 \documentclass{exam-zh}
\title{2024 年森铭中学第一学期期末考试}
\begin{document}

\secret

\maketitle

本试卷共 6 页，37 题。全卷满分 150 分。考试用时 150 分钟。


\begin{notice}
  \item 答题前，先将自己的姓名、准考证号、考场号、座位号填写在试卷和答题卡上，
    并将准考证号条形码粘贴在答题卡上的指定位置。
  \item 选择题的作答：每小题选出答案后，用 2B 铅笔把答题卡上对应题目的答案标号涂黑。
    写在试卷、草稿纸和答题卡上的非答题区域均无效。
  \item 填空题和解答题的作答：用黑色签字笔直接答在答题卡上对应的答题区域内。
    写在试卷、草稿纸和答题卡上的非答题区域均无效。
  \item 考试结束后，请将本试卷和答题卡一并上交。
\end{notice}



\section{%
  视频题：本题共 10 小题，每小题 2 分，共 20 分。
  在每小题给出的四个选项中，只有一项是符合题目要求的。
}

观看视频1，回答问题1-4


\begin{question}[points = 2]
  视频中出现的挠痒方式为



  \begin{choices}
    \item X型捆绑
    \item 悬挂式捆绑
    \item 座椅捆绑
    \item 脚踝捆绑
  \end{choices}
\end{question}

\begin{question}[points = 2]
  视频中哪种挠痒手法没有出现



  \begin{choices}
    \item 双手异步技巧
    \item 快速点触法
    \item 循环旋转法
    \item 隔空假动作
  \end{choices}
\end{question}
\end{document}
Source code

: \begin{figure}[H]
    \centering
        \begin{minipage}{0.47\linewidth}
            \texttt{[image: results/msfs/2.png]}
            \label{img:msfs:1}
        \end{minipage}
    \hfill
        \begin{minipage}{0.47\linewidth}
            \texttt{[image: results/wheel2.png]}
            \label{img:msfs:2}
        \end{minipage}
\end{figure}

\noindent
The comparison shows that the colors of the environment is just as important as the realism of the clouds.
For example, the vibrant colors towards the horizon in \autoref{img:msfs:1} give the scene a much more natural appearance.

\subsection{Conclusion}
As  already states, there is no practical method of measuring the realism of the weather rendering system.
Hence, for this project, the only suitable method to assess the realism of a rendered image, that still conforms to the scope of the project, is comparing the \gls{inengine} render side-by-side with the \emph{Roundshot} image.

# # # #

__What this task involves__: Go through the material and copy every line in which the word "texttt" occurs.

__Response__:
            \texttt{[image: results/msfs/2.png]}
            \texttt{[image: results/wheel2.png]}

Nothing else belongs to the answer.